Megill knows a thing or two, having endured long stints on the IL in each of the past two years, sometimes losing track of the strike zone and sometimes developing a knack for throwing the wrong pitch at the wrong time. Ta. There’s no mystery there. The game is difficult. Jerseys can be heavy.
“There were good times and there were bad times,” Megill said Tuesday at Clover Park. This came after a strong spring in which he pitched three scoreless innings in a game against the Mets with a sparse Yankees batting lineup, striking out six and walking just two. I would win 5-4. “I’ve learned to live in the moment. Take advantage of the experience you’ve gained and focus on each day.”

For Megill, the door has been left ajar for the third year in a row, giving him another chance to carve out a place for himself in the Mets’ rotation. With the loss of Kodai Senga through May, the Mets will need a fifth starting pitcher for at least a month, but Kodai Senga has passed his audition so far with only one run allowed in eight innings. . Of all the candidates for the job, the Mets prefer Megill. Because he’s done the job before.
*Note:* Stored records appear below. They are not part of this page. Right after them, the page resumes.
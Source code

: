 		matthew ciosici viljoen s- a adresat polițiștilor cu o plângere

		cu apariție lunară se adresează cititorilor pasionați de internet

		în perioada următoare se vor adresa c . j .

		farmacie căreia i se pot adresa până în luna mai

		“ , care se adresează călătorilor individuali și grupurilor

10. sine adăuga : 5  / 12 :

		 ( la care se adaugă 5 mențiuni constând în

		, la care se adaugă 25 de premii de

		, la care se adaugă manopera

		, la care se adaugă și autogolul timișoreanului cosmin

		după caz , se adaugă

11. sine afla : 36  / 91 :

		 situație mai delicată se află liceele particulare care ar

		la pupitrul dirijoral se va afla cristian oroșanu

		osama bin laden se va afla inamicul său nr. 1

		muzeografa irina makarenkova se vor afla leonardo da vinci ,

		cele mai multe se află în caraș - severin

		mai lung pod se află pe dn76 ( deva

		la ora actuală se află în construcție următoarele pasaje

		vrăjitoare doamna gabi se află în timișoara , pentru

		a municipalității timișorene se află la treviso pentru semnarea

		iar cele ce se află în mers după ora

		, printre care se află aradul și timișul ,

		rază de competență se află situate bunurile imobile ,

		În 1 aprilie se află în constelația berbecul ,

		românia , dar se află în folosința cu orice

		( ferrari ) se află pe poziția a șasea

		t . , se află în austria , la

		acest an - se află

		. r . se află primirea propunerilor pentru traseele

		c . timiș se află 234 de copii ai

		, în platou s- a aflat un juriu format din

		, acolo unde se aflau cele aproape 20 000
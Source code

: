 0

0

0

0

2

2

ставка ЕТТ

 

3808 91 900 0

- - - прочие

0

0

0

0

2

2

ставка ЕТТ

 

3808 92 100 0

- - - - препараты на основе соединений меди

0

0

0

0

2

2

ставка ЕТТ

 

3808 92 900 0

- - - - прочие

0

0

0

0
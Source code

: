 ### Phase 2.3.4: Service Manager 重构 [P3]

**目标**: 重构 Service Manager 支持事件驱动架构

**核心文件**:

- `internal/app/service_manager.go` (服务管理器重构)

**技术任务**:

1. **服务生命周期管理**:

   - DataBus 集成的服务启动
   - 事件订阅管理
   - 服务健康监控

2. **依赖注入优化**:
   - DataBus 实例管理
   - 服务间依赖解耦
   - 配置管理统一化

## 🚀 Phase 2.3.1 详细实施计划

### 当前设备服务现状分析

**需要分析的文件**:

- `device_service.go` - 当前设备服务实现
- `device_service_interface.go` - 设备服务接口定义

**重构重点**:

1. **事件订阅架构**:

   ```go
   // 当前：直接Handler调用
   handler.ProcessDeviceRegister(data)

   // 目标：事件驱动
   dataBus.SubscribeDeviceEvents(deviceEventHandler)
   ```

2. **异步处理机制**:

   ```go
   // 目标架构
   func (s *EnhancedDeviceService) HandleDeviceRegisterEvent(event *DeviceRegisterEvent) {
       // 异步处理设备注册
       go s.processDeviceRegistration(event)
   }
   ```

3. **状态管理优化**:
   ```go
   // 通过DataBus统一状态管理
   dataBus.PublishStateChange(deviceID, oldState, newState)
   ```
“I feel good,” Megill said. “Everything feels good now.”
When he first made a splash two years ago, Megill dazzled with a fastball that regularly ticked 99 and won his first four games in 2022 by decision. He then missed two months with biceps tendonitis and had a brief audition late in the season. The bullpen role didn’t go anywhere.
Megill won his first three games last year by decision and was 5-2 going into May 18, but things turned around and he posted an ERA near 8 before being sent to Syracuse in late June. . When the Mets eliminated the expensive pitching duo of Scherzer and Verlander, he returned to the rotation and effectively finished the season, posting a 2.76 ERA in five starts in September.
He entered spring training armed with a new pitch, a splitter, but he still hasn’t mastered it, although he said Tuesday that he’s “getting pretty good at it.” The Mets may use Megill again this year because he brings that confidence. Because the Mets need as much as possible.
“He came to camp ready to compete,” Mets manager Carlos Mendoza said. “We’re going to be counting on him.”
Megill wants that too. When you taste success in the big world, it makes the sour twitch even more bitter. The game is difficult. Jerseys can be heavy.